Первое предложение в монологе, к счастью, устарело.
1. Панн Л. Веселая трагедия в театре МГУ // Театральная жизнь. № 20, 1991. С. 14—15.
2. Континент. № 45. 1985.
3. Ерофеев В. Мой очень жизненный путь. М., 2008. С. 594.
4. Подорога В. Время после. Освенцим и ГУЛАГ: мыслить абсолютное Зло. М., 2017.
5. Ерофеев В. Мой очень жизненный путь. С. 368
6. Ерофеев В. Записки психопата. Из записных книжек. М., 2000. С. 406.
7. Валерий Подорога посвящает Шаламову половину своей книги (см. примеч. 4).
8. О месте «еврейского вопроса» в жизни и литературе Вен. Ерофеева см. статью А. Красильщикова «Юмор Венички Ерофеева и еврей в шкафу» (http://www.kontinent.org/article.php?aid=4f074b3cb4fff).
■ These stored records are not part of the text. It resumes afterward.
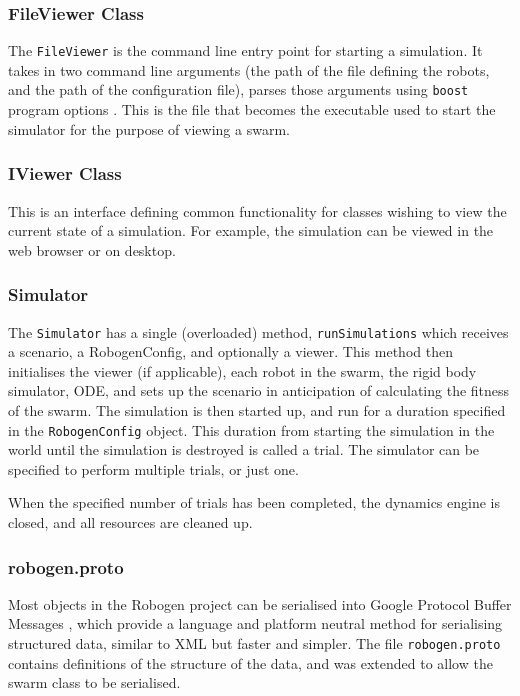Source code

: \documentclass[11pt,a4paper]{article}
\begin{document}
\subsubsection{FileViewer Class}
The \texttt{FileViewer} is the command line entry point for starting a
simulation. It takes in two command line arguments (the path of the file
defining the robots, and the path of the configuration file), parses those
arguments using \texttt{boost} program options \cite{boost}. This is the file
that becomes the executable used to start the simulator for the purpose of
viewing a swarm.

\subsubsection{IViewer Class}
This is an interface defining common functionality for classes wishing to view
the current state of a simulation. For example, the simulation can be viewed in
the web browser or on desktop.

\subsubsection{Simulator}
The \texttt{Simulator} has a single (overloaded) method,
\texttt{runSimulations} which receives a scenario, a RobogenConfig, and
optionally a viewer. This method then initialises the viewer (if applicable),
each robot in the swarm, the rigid body simulator, ODE, and sets up the
scenario in anticipation of calculating the fitness of the swarm. The
simulation is then started up, and run for a duration specified in the
\texttt{RobogenConfig} object. This duration from starting the simulation in
the world until the simulation is destroyed is called a trial. The simulator
can be specified to perform multiple trials, or just one.

When the specified number of trials has been completed, the dynamics engine is
closed, and all resources are cleaned up.

\subsubsection{robogen.proto}
Most objects in the Robogen project can be serialised into Google Protocol Buffer
Messages \cite{protobuf}, which provide a language and platform neutral method
for serialising structured data, similar to XML but faster and simpler. The
file \texttt{robogen.proto} contains definitions of the structure of the data,
and was extended to allow the swarm class to be serialised.
\end{document}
9. Ерофеев В. Записные книжки 1960-х годов. М., 2005. С. 89—92.
10. Письмо президенту // Сочинения Иосифа Бродского. Т. 6. СПб., 2000. С. 178.
11. Лосев Л. Иосиф Бродский. Опыт литературной биографии. М., 2006. С. 261.
12. Лекманов О., Свердлов М., Симановский И. Венедикт Ерофеев: посторонний. М., 2018.